I spent a lot of time on all the piers back in the day, and have lots of stories as a result. Here's one from back in the Gulf Haven days. It was fall and the circle on the end had rods side by side as always during "bull red season". At about dawn, a thunderstorm rolled through and everyone retreated to the covered area where the straight pier and circle met. As the storm cleared, I was the first to head back out, where I rebaited and casted one of my rods out. Before I could set the rod down, a bull red grabbed the bait. Afterwards, I told everyone I saw the red swimming by and casted to it. They all were skeptical, but couldn't prove I was spinning them a tall tale.

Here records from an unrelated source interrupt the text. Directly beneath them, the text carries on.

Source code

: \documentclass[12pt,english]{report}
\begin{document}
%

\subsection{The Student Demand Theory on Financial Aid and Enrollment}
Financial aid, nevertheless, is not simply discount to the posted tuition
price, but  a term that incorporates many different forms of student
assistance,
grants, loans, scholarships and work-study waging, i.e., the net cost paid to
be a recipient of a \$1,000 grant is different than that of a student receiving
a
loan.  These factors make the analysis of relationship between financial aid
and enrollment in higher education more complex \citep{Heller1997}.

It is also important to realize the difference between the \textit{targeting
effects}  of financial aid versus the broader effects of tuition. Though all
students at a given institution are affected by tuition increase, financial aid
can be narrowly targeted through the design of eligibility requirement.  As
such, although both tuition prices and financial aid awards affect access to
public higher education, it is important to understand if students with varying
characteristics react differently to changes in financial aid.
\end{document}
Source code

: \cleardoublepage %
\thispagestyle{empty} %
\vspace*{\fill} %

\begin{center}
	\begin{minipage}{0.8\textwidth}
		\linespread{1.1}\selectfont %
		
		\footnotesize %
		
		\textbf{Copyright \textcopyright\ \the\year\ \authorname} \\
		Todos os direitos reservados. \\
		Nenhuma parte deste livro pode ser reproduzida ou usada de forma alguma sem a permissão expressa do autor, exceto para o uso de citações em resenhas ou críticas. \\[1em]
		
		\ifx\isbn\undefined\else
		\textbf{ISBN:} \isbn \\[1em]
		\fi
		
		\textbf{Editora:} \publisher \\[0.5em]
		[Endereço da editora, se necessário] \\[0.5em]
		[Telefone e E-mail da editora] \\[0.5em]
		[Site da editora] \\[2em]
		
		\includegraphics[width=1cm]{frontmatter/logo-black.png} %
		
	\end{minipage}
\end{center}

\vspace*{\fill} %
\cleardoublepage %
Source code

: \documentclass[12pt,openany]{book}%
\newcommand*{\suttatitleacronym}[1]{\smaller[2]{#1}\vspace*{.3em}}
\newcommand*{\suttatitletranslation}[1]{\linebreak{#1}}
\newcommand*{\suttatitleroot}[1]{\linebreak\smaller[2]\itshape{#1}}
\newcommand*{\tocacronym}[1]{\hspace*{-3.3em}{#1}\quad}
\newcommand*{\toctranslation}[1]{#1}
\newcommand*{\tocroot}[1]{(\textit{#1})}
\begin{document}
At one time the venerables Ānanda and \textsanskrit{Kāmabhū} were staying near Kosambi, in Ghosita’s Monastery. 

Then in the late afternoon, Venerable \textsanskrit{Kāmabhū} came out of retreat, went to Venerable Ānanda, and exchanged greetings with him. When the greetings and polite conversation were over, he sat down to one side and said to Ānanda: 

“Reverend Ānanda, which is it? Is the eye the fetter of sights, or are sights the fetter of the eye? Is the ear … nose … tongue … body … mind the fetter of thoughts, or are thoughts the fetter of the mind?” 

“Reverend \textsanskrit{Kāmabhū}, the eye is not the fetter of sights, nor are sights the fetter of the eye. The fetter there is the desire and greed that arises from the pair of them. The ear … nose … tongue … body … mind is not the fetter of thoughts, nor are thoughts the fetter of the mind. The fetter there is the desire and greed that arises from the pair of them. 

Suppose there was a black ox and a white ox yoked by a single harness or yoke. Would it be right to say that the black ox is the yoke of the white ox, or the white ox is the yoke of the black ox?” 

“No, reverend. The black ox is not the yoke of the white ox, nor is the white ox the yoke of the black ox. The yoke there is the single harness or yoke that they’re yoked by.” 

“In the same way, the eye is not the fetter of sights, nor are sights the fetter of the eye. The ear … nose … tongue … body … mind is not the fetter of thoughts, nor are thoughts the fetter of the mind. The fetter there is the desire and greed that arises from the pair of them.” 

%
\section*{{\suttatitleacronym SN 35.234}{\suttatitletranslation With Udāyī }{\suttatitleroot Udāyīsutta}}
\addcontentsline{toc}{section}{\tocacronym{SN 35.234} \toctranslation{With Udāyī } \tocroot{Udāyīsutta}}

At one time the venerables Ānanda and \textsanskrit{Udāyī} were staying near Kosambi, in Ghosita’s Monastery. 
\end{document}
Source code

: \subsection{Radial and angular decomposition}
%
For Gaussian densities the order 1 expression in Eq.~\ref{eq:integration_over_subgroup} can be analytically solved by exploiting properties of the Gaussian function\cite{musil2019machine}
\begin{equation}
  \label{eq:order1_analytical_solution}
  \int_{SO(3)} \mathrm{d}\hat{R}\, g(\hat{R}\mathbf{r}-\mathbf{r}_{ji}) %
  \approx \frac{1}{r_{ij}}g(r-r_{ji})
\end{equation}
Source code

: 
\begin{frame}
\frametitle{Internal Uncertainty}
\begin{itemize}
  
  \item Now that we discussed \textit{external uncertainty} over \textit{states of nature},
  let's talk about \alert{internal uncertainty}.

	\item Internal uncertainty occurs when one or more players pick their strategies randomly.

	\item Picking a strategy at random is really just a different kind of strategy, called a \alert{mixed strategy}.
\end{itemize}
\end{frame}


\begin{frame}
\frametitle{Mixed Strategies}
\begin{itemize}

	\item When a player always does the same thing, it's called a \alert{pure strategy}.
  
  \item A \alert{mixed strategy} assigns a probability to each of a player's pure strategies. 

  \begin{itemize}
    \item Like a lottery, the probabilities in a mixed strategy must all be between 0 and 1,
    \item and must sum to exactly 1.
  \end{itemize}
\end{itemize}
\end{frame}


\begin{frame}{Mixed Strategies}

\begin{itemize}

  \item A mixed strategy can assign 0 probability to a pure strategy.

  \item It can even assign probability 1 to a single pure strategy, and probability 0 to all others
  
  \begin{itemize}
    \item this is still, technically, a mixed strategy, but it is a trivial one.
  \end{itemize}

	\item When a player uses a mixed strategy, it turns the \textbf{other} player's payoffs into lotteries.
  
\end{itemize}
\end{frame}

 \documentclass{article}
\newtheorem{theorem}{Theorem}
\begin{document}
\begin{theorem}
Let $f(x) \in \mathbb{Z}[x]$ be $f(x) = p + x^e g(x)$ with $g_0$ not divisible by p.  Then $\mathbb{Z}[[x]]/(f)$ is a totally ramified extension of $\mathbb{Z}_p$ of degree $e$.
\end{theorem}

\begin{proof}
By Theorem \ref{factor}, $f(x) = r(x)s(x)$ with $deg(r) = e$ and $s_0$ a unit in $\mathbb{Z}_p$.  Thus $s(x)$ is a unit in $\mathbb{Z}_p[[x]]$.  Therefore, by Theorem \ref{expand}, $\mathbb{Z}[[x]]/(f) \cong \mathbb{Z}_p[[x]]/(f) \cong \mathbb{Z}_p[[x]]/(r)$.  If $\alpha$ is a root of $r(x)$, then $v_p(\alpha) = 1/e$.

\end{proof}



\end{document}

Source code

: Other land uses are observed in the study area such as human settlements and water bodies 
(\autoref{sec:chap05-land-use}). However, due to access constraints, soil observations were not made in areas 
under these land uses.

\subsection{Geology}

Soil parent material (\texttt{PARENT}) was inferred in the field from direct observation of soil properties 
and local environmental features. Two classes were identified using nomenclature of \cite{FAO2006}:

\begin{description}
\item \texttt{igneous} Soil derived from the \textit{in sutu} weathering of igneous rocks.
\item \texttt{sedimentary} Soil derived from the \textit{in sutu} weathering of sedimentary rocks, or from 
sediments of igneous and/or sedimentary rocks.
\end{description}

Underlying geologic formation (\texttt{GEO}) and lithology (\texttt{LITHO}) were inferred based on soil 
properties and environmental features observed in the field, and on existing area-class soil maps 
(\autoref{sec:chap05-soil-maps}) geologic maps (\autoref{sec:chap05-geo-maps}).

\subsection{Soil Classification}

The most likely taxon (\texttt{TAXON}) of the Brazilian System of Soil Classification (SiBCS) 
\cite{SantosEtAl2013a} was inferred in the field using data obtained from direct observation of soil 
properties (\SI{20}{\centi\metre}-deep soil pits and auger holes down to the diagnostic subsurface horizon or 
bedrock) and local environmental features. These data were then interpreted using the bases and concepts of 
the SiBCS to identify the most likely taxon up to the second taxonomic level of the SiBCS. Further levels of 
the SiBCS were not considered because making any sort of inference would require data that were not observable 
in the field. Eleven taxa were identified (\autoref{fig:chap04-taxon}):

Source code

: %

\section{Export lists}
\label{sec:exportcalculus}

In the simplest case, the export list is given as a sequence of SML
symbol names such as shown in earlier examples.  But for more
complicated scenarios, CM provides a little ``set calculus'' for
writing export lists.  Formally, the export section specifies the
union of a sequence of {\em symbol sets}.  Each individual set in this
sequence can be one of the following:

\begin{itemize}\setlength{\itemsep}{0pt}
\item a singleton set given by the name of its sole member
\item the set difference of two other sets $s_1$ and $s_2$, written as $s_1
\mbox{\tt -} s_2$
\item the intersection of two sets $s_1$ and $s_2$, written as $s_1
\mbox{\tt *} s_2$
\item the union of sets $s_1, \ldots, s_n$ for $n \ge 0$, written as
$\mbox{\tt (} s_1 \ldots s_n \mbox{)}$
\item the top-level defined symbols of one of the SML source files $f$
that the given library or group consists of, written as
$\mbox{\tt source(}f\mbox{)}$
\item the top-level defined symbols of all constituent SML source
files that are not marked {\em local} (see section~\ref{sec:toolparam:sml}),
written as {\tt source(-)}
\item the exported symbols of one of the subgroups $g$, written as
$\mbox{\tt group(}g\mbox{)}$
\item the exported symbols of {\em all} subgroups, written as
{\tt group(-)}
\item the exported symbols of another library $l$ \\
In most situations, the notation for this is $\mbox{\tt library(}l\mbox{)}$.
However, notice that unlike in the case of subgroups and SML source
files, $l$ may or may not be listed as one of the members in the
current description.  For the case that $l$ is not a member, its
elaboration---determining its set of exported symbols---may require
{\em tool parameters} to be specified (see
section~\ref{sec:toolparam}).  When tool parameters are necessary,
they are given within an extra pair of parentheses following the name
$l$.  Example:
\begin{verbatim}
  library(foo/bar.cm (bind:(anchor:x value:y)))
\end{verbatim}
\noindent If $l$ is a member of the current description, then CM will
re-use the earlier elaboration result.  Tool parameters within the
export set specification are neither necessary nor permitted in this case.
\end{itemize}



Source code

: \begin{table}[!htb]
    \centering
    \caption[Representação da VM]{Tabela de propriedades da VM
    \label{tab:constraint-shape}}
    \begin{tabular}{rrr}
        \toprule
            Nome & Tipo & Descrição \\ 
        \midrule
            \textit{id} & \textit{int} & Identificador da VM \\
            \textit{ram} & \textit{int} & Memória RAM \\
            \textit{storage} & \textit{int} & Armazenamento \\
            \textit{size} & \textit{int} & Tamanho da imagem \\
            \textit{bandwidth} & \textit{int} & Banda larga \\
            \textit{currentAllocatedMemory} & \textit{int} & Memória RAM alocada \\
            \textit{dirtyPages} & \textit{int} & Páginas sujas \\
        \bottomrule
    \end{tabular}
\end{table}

Those were good times spent with good people.


----------



## Capt_Gilligan (Jun 8, 2016)

I heard about and witnessed the red run in the early 90s. My dad said the jacks would come through and just as everyone sat down and tried to recoup from that, the reds would be right behind em.

FWIW, if you knew Big John (Garrison) or a guy called Bully or Steve Young, you probably met my old man along the way. He still has one of the old Fenwicks he built and a Lamiglas that Jerry Valentine built.


----------



## bigfost (Oct 11, 2004)

The time period I'm referring to is the 60s and 70s. Back in those days, what jacks were caught, and they were few, were in the spring and the bull reds were in the fall. Incidentally, while still under 20, I held the record for the largest shark caught off of the old Shorty's Longest Pier. Shorty's wasn't near as productive as Gulf Haven, or the old Black's (High Island) pier. My son and I were on Black's the day it washed away. When the swell started breaking up through the deck, we left. By the time we got home, the news was reporting that the pier had washed away.


----------



## SeaOx 230C (Aug 12, 2005)

Ive been on the Dirty Pelican a two but none of the others that I can recall.

It would be wonderful to have a new built in the area. The Galveston Piers are just not the same to me. I have always thought its because of the guts ands beach structure is not very defined because of the sea wall.


----------